Erdogan a obtenu ce dont il a besoin pour le moment. Il sera maintenant au pouvoir au moins jusqu”en 2023, l'année qui marquera le centenaire de la république turque créée sous Atatürk. Pourtant, malgré tout le soutien dont il jouit, la Turquie est plus divisée que jamais.

Comme l'a formulé Elif Safak, la célèbre écrivaine turque, dans un entretien avec le Washington Post :

For a democracy to exist and survive, you need more than the ballot box. You need rule of law, separation of powers, free and diverse media, independent academia, women’s rights, minority rights and freedom of speech. In Turkey, all of these components are damaged or broken after 16 years of the increasingly authoritarian rule of Erdogan’s Justice and Development Party (AKP). How then can we call this a democracy? It is not. Once majoritarianism had been consolidated, it was a very swift fall from there into authoritarianism.

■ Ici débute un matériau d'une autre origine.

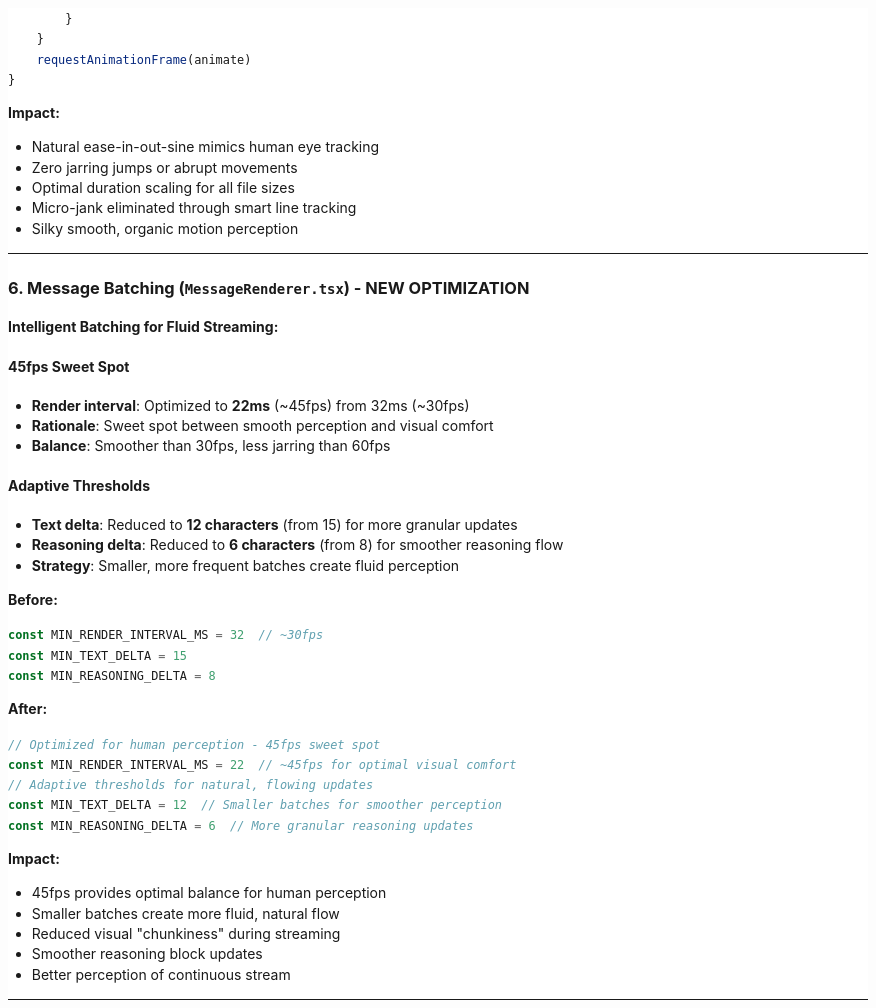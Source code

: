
 ```typescript
		}
	}
	requestAnimationFrame(animate)
}
```

**Impact:**
- Natural ease-in-out-sine mimics human eye tracking
- Zero jarring jumps or abrupt movements
- Optimal duration scaling for all file sizes
- Micro-jank eliminated through smart line tracking
- Silky smooth, organic motion perception

---

### 6. Message Batching (`MessageRenderer.tsx`) - **NEW OPTIMIZATION**

**Intelligent Batching for Fluid Streaming:**

#### 45fps Sweet Spot
- **Render interval**: Optimized to **22ms** (~45fps) from 32ms (~30fps)
- **Rationale**: Sweet spot between smooth perception and visual comfort
- **Balance**: Smoother than 30fps, less jarring than 60fps

#### Adaptive Thresholds
- **Text delta**: Reduced to **12 characters** (from 15) for more granular updates
- **Reasoning delta**: Reduced to **6 characters** (from 8) for smoother reasoning flow
- **Strategy**: Smaller, more frequent batches create fluid perception

**Before:**
```typescript
const MIN_RENDER_INTERVAL_MS = 32  // ~30fps
const MIN_TEXT_DELTA = 15
const MIN_REASONING_DELTA = 8
```

**After:**
```typescript
// Optimized for human perception - 45fps sweet spot
const MIN_RENDER_INTERVAL_MS = 22  // ~45fps for optimal visual comfort
// Adaptive thresholds for natural, flowing updates
const MIN_TEXT_DELTA = 12  // Smaller batches for smoother perception
const MIN_REASONING_DELTA = 6  // More granular reasoning updates
```

**Impact:**
- 45fps provides optimal balance for human perception
- Smaller batches create more fluid, natural flow
- Reduced visual "chunkiness" during streaming
- Smoother reasoning block updates
- Better perception of continuous stream

---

Pour qu'une démocratie existe et survivre, il faut plus que des urnes. Il faut l’État de droit, la séparation des pouvoirs, la liberté et la diversité des médias, l'indépendance des universités, les droits pour les femmes, les droits pour les minorités et la liberté d'expression. En Turquie, tous ces éléments sont abîmés ou brisés après 16 ans du pouvoir de plus en plus autoritaire du Parti justice et développement (AKP) d'Erdogan. Comment peut-on alors appeler cela une démocratie ? Ce n'en est pas une. Une fois le majoritarisme consolidé, on glisse très vite de là dans l'autoritarisme.